The music was written by Jack Richards, with lyrics by Richard Mullan. The song was originally published by Avas Music Publishing, Inc.

==First recordings==
The first recording to be released was by Al Hibbler, whose version reached No. 4 on Billboards chart of Best Sellers in Stores, No. 7 on Billboards Top 100, No. 7 on Billboards chart of Most Played by Jockeys, and No. 8 on Billboards chart of Most Played in Juke Boxes. Despite its popularity with listeners to Radio Luxenbourg, the song never reached the British charts - mainly due to the ban imposed by the BBC on popular songs with what they termed pseudo-religious lyrics and both Hibbler's and the version by the McGuire Sisters lost out due to that decision.

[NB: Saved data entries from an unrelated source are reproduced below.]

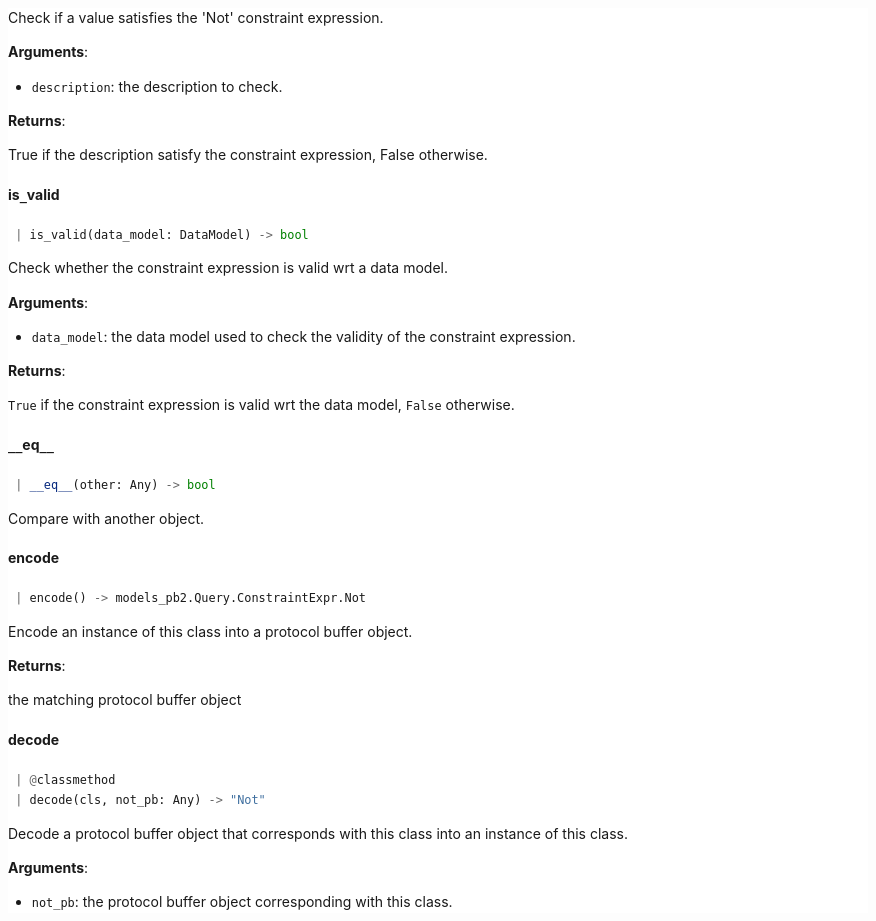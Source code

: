 Check if a value satisfies the 'Not' constraint expression.

**Arguments**:

- `description`: the description to check.

**Returns**:

True if the description satisfy the constraint expression, False otherwise.

<a name="aea.helpers.search.models.Not.is_valid"></a>
#### is`_`valid

```python
 | is_valid(data_model: DataModel) -> bool
```

Check whether the constraint expression is valid wrt a data model.

**Arguments**:

- `data_model`: the data model used to check the validity of the constraint expression.

**Returns**:

``True`` if the constraint expression is valid wrt the data model, ``False`` otherwise.

<a name="aea.helpers.search.models.Not.__eq__"></a>
#### `__`eq`__`

```python
 | __eq__(other: Any) -> bool
```

Compare with another object.

<a name="aea.helpers.search.models.Not.encode"></a>
#### encode

```python
 | encode() -> models_pb2.Query.ConstraintExpr.Not
```

Encode an instance of this class into a protocol buffer object.

**Returns**:

the matching protocol buffer object

<a name="aea.helpers.search.models.Not.decode"></a>
#### decode

```python
 | @classmethod
 | decode(cls, not_pb: Any) -> "Not"
```

Decode a protocol buffer object that corresponds with this class into an instance of this class.

**Arguments**:

- `not_pb`: the protocol buffer object corresponding with this class.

The McGuire Sisters also released a version of the song in 1955, which reached No. 10 on Billboards chart of Most Played in Juke Boxes, No. 12 on Billboards Top 100, No. 12 on Billboards chart of Best Sellers in Stores, and No. 16 on Billboards chart of Most Played by Jockeys.

The song was ranked No. 33 on Billboards ranking of "1955's Top Tunes", based on the Honor Roll of Hits and No. 34 on Billboards ranking of "1956's Top Tunes".

==Other recordings==
- Andy Williams released a version on his 1960 album, The Village of St. Bernadette.
- The Righteous Brothers released a version of the song in 1966, which spent eight weeks on the Billboard Hot 100 chart, peaking at No. 18.
- Diana Ross & The Supremes covered the song for In Loving Memory, a 1968 gospel compilation featuring Motown Records artists.
- Elvis Presley recorded the song in 1960 at his home in Bel Air.